Già, perché secondo voi gli elettori del Nebraska o dell’Alabama o del Minnesota, di che cosa parlerebbero negli Starbucks o nei Mac Donald se non di politica estera? Di cosa si preoccuperebbero se non che degli affari del mondo? Non di quelli americani o federali , ma degli affari ” orbeterrarum.

Ma è naturale. Obama non può’ che ragionare , gioco forza, da mondialista: figlio di un keniota e di un’americana di origini irlandesi è nato alle Hawaii ed ha vissuto in Indonesia. Il problema pero’ è che pochi elettori americani hanno padre keniota ed hanno vissuto in Indonesia; i più’ sono elettori banalmente americani, certo di svariate origini, ma hanno vissuto e vivono una realtà americana che di per se stessa è già un problema assai complicato senza dover disquisire del loro ruolo di popolo modello mondiale.

Ci sono sicuramente americani che invece pensano proprio in termini internazionalisti, l’esatto contrario, e sono quelli che non hanno voti che sono minoranze elettorali ma occupano posti influenti nei media, nella canzone, nel cinema , tali da poter orientare il dibattito . Una situazione classica che conosciamo anche nel nostro Paese.

Assistiamo al paradosso tutto progressista di gente super- abbronzata , ad esempio in California , che impartisce lezioni di ecologismo e rispetto dell’ambiente parcheggiando l ‘ enorme Suv davanti alla piscina della mega-villa; alla contraddizione di giornalisti new-yorchesi che elargiscono il loro verbo progressista agli ignoranti del popolo; alle incongruenze dei dirigenti delle multinazionali che guadagnano annualmente più’ dello stesso bilancio di funzionamento di alcuni piccoli Stati. Ma sono e restano minoranza , la loro incidenza elettorale non è proporzionale alle cifre del loro contro bancario.

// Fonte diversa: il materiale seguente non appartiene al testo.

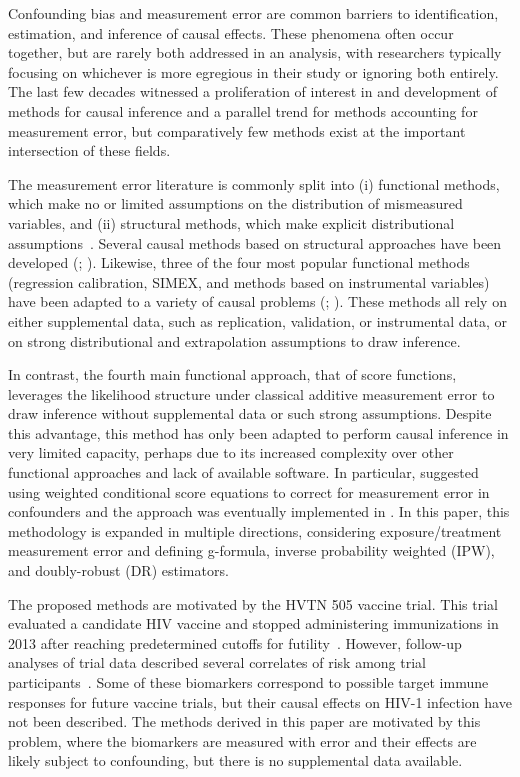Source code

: \documentclass[useAMS,usenatbib,referee]{biom}
\begin{document}
Confounding bias and measurement error are common barriers to identification, estimation, and inference of causal effects. These phenomena often occur together, but are rarely both addressed in an analysis, with researchers typically focusing on whichever is more egregious in their study or ignoring both entirely. The last few decades witnessed a proliferation of interest in and development of methods for causal inference and a parallel trend for methods accounting for measurement error, but comparatively few methods exist at the important intersection of these fields.

The measurement error literature is commonly split into (i) functional methods, which make no or limited assumptions on the distribution of mismeasured variables, and (ii) structural methods, which make explicit distributional assumptions~\citep{carroll2006}. Several causal methods based on structural approaches have been developed (\citealp{kuroki2014,edwards2015multiple,braun2017}; \citealp*{hong2017}). Likewise, three of the four most popular functional methods (regression calibration, SIMEX, and methods based on instrumental variables) have been adapted to a variety of causal problems (\citealp*{vansteelandt2009}; \citealp{cole2010,kendall2015,lockwood2015,kyle2016,wu2019}). These methods all rely on either supplemental data, such as replication, validation, or instrumental data, or on strong distributional and extrapolation assumptions to draw inference.

In contrast, the fourth main functional approach, that of score functions, leverages the likelihood structure under classical additive measurement error to draw inference without supplemental data or such strong assumptions. Despite this advantage, this method has only been adapted to perform causal inference in very limited capacity, perhaps due to its increased complexity over other functional approaches and lack of available software. In particular, \citet*{mccaffrey2013} suggested using weighted conditional score equations to correct for measurement error in confounders and the approach was eventually implemented in \citet{shu2019}. In this paper, this methodology is expanded in multiple directions, considering exposure/treatment measurement error and defining g-formula, inverse probability weighted (IPW), and doubly-robust (DR) estimators.

The proposed methods are motivated by the HVTN 505 vaccine trial. This trial evaluated a candidate HIV vaccine and stopped administering immunizations in 2013 after reaching predetermined cutoffs for futility~\citep{hammer2013}. However, follow-up analyses of trial data described several correlates of risk among trial participants~\citep{decamp2017,janes2017,fong2018,neidich2019}. Some of these biomarkers correspond to possible target immune responses for future vaccine trials, but their causal effects on HIV-1 infection have not been described. The methods derived in this paper are motivated by this problem, where the biomarkers are measured with error and their effects are likely subject to confounding, but there is no supplemental data available.
\end{document}
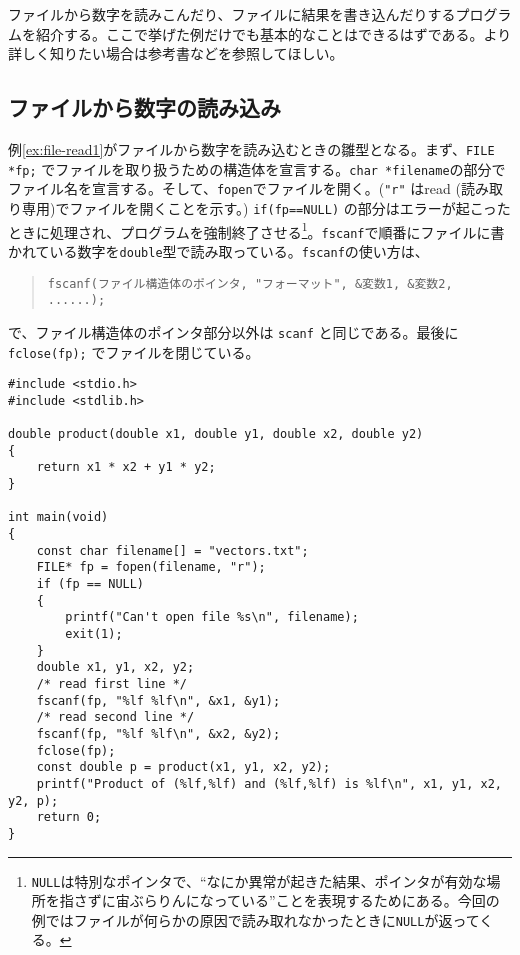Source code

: ファイルから数字を読みこんだり、ファイルに結果を書き込んだりするプログラムを紹介する。ここで挙げた例だけでも基本的なことはできるはずである。より詳しく知りたい場合は参考書などを参照してほしい。

\subsection{ファイルから数字の読み込み}

例\ref{ex:file-read1}がファイルから数字を読み込むときの雛型となる。まず、\texttt{FILE *fp;} でファイルを取り扱うための構造体を宣言する。\texttt{char *filename}の部分でファイル名を宣言する。そして、\texttt{fopen}でファイルを開く。(\texttt{"r"} はread (読み取り専用)でファイルを開くことを示す。) \texttt{if(fp==NULL){}} の部分はエラーが起こったときに処理され、プログラムを強制終了させる\footnote{\texttt{NULL}は特別なポインタで、``なにか異常が起きた結果、ポインタが有効な場所を指さずに宙ぶらりんになっている''ことを表現するためにある。今回の例ではファイルが何らかの原因で読み取れなかったときに\texttt{NULL}が返ってくる。}。\texttt{fscanf}で順番にファイルに書かれている数字を\texttt{double}型で読み取っている。\texttt{fscanf}の使い方は、
\begin{quote}
    \begin{verbatim}
fscanf(ファイル構造体のポインタ, "フォーマット", &変数1, &変数2, ......);
\end{verbatim}
\end{quote}
で、ファイル構造体のポインタ部分以外は \texttt{scanf} と同じである。最後に \texttt{fclose(fp);} でファイルを閉じている。
\begin{reidai}\label{ex:file-read1}
    \begin{verbatim}
#include <stdio.h>
#include <stdlib.h>

double product(double x1, double y1, double x2, double y2)
{
    return x1 * x2 + y1 * y2;
}

int main(void)
{
    const char filename[] = "vectors.txt";
    FILE* fp = fopen(filename, "r");
    if (fp == NULL)
    {
        printf("Can't open file %s\n", filename);
        exit(1);
    }
    double x1, y1, x2, y2;
    /* read first line */
    fscanf(fp, "%lf %lf\n", &x1, &y1);
    /* read second line */
    fscanf(fp, "%lf %lf\n", &x2, &y2);
    fclose(fp);
    const double p = product(x1, y1, x2, y2);
    printf("Product of (%lf,%lf) and (%lf,%lf) is %lf\n", x1, y1, x2, y2, p);
    return 0;
}
\end{verbatim}
\end{reidai} \noindent
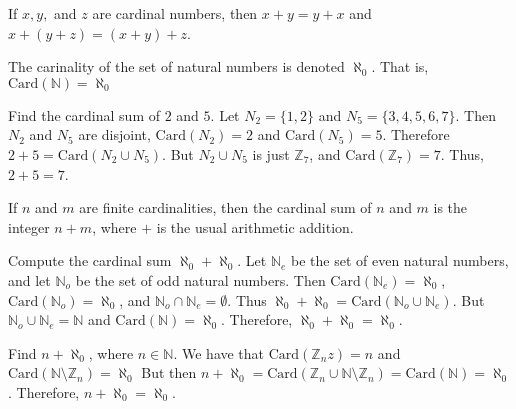         \begin{theorem}
            If $x,y,$ and $z$ are cardinal numbers, then
            $x+y=y+x$ and $x+(y+z)=(x+y)+z$.
        \end{theorem}
        The carinality of the set of natural numbers
        is denoted $\aleph_{0}$. That is,
        $\mathrm{Card}(\mathbb{N})=\aleph_{0}$
        \begin{example}
            Find the cardinal sum of $2$ and $5$. Let
            $N_{2}=\{1,2\}$ and $N_{5}=\{3,4,5,6,7\}$.
            Then $N_{2}$ and $N_{5}$ are disjoint,
            $\mathrm{Card}(N_{2})=2$ and $\mathrm{Card}(N_{5})=5$.
            Therefore $2+5=\mathrm{Card}(N_{2}\cup{N_{5}})$.
            But ${N_{2}}\cup{N_{5}}$ is just $\mathbb{Z}_{7}$,
            and $\mathrm{Card}(\mathbb{Z}_{7})=7$. Thus, $2+5=7$.
        \end{example}
        \begin{theorem}
            If $n$ and $m$ are finite cardinalities,
            then the cardinal sum of $n$ and $m$ is the
            integer $n+m$, where $+$ is the usual
            arithmetic addition.
        \end{theorem}
        \begin{example}
            Compute the cardinal sum
            $\aleph_{0}+\aleph_{0}$. Let
            $\mathbb{N}_{e}$ be the set of even natural
            numbers, and let $\mathbb{N}_{o}$ be the set
            of odd natural numbers. Then
            $\mathrm{Card}(\mathbb{N}_{e})=\aleph_{0}$,
            $\mathrm{Card}(\mathbb{N}_{o})=\aleph_{0}$, and
            ${\mathbb{N}_{o}}\cap{\mathbb{N}_{e}}=\emptyset$.
            Thus
            $\aleph_{0}+\aleph_{0}%
             =\mathrm{Card}({\mathbb{N}_{o}}\cup{\mathbb{N}_{e}})$.
            But
            ${\mathbb{N}_{o}}\cup{\mathbb{N}_{e}}%
             =\mathbb{N}$ and $\mathrm{Card}(\mathbb{N})=\aleph_{0}$.
            Therefore, $\aleph_{0}+\aleph_{0}=\aleph_{0}$.
        \end{example}
        \begin{example}
            Find $n+\aleph_{0}$, where $n\in\mathbb{N}$.
            We have that
            $\mathrm{Card}(\mathbb{Z}_{n}z)=n$ and
            $\mathrm{Card}(\mathbb{N}\setminus\mathbb{Z}_{n})%
             =\aleph_{0}$
            But then
            $n+\aleph_{0}=%
             \mathrm{Card}(\mathbb{Z}_{n}\cup%
             \mathbb{N}\setminus\mathbb{Z}_{n})%
             =\mathrm{Card}(\mathbb{N})=\aleph_{0}$.
            Therefore, $n+\aleph_{0}=\aleph_{0}$.
        \end{example}
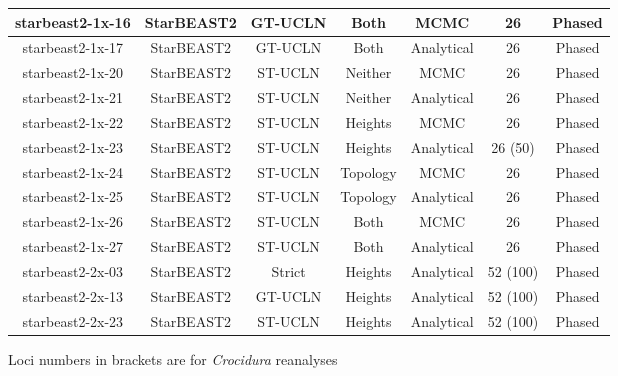 \documentclass[12pt]{article}
\begin{document}
\begin{table}[htb!]
\begin{threeparttable}
\begin{adjustbox}{center}
\begin{tabular}{|c|c|c|c|c|c|c|}
\hline
starbeast2-1x-16 & StarBEAST2 & GT-UCLN & Both & MCMC & 26 & Phased\tabularnewline
\hline
starbeast2-1x-17 & StarBEAST2 & GT-UCLN & Both & Analytical & 26 & Phased\tabularnewline
\hline
starbeast2-1x-20 & StarBEAST2 & ST-UCLN & Neither & MCMC & 26 & Phased\tabularnewline
\hline
starbeast2-1x-21 & StarBEAST2 & ST-UCLN & Neither & Analytical & 26 & Phased\tabularnewline
\hline
starbeast2-1x-22 & StarBEAST2 & ST-UCLN & Heights & MCMC & 26 & Phased\tabularnewline
\hline
starbeast2-1x-23 & StarBEAST2 & ST-UCLN & Heights & Analytical & 26 (50) & Phased\tabularnewline
\hline
starbeast2-1x-24 & StarBEAST2 & ST-UCLN & Topology & MCMC & 26 & Phased\tabularnewline
\hline
starbeast2-1x-25 & StarBEAST2 & ST-UCLN & Topology & Analytical & 26 & Phased\tabularnewline
\hline
starbeast2-1x-26 & StarBEAST2 & ST-UCLN & Both & MCMC & 26 & Phased\tabularnewline
\hline
starbeast2-1x-27 & StarBEAST2 & ST-UCLN & Both & Analytical & 26 & Phased\tabularnewline
\hline
starbeast2-2x-03 & StarBEAST2 & Strict & Heights & Analytical & 52 (100) & Phased\tabularnewline
\hline
starbeast2-2x-13 & StarBEAST2 & GT-UCLN & Heights & Analytical & 52 (100) & Phased\tabularnewline
\hline
starbeast2-2x-23 & StarBEAST2 & ST-UCLN & Heights & Analytical & 52 (100) & Phased\tabularnewline
\hline
\end{tabular}
\end{adjustbox}
\begin{tablenotes}
\item Loci numbers in brackets are for \textit{Crocidura} reanalyses
\end{tablenotes}
\end{threeparttable}
\end{table}
\end{document}
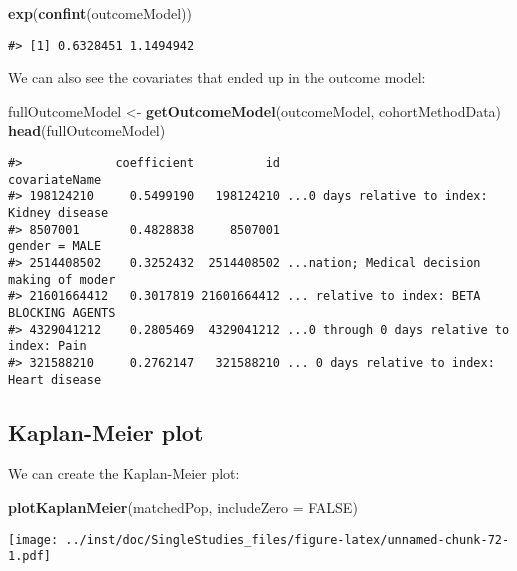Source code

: \documentclass[]{article}
\newenvironment{Shaded}{\begin{snugshade}}{\end{snugshade}}
\newcommand{\DataTypeTok}[1]{\textcolor[rgb]{0.13,0.29,0.53}{#1}}
\newcommand{\KeywordTok}[1]{\textcolor[rgb]{0.13,0.29,0.53}{\textbf{#1}}}
\newcommand{\NormalTok}[1]{#1}
\newcommand{\OtherTok}[1]{\textcolor[rgb]{0.56,0.35,0.01}{#1}}
\newcommand{\StringTok}[1]{\textcolor[rgb]{0.31,0.60,0.02}{#1}}
\begin{document}
\begin{Shaded}
\begin{Highlighting}[]
\KeywordTok{exp}\NormalTok{(}\KeywordTok{confint}\NormalTok{(outcomeModel))}
\end{Highlighting}
\end{Shaded}

\begin{verbatim}
#> [1] 0.6328451 1.1494942
\end{verbatim}

We can also see the covariates that ended up in the outcome model:

\begin{Shaded}
\begin{Highlighting}[]
\NormalTok{fullOutcomeModel <-}\StringTok{ }\KeywordTok{getOutcomeModel}\NormalTok{(outcomeModel, cohortMethodData)}
\KeywordTok{head}\NormalTok{(fullOutcomeModel)}
\end{Highlighting}
\end{Shaded}

\begin{verbatim}
#>             coefficient          id                               covariateName
#> 198124210     0.5499190   198124210 ...0 days relative to index: Kidney disease
#> 8507001       0.4828838     8507001                               gender = MALE
#> 2514408502    0.3252432  2514408502 ...nation; Medical decision making of moder
#> 21601664412   0.3017819 21601664412 ... relative to index: BETA BLOCKING AGENTS
#> 4329041212    0.2805469  4329041212 ...0 through 0 days relative to index: Pain
#> 321588210     0.2762147   321588210 ... 0 days relative to index: Heart disease
\end{verbatim}

\hypertarget{kaplan-meier-plot}{%
\subsection{Kaplan-Meier plot}\label{kaplan-meier-plot}}

We can create the Kaplan-Meier plot:

\begin{Shaded}
\begin{Highlighting}[]
\KeywordTok{plotKaplanMeier}\NormalTok{(matchedPop, }\DataTypeTok{includeZero =} \OtherTok{FALSE}\NormalTok{)}
\end{Highlighting}
\end{Shaded}

\texttt{[image: ../inst/doc/SingleStudies\_files/figure-latex/unnamed-chunk-72-1.pdf]}
\end{document}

Sicuramente non sono un campione valido per determinare un risultato elettorale. Non rappresentano l’elettore americano medio, quello che ha qualche brutto ricordo di storia recente come la politica interventista tanto cara ad Obama e Clinton passando per Bush figlio, la cocente sconfitta in Corea e poi in Vietnam, l’intervento americano contro Saddam Hussein per salvare gli amici del Kuwait, i bombardamenti in Libia, l’occupazione dell’Afganistan; tante ingerenze illegittime negli affari del mondo, come avviene ancora oggi in Ukraina e in Siria

Trump è il candidato del mondo multipolare che dice basta alle guerre preventive, alle presidenze pericolose, che lascia presagire la fine del politicamente corretto, il che potrebbe essere un bene per Usa e soprattutto per l’ Europa dove questo conformismo e’ diventato una vera e propria religione.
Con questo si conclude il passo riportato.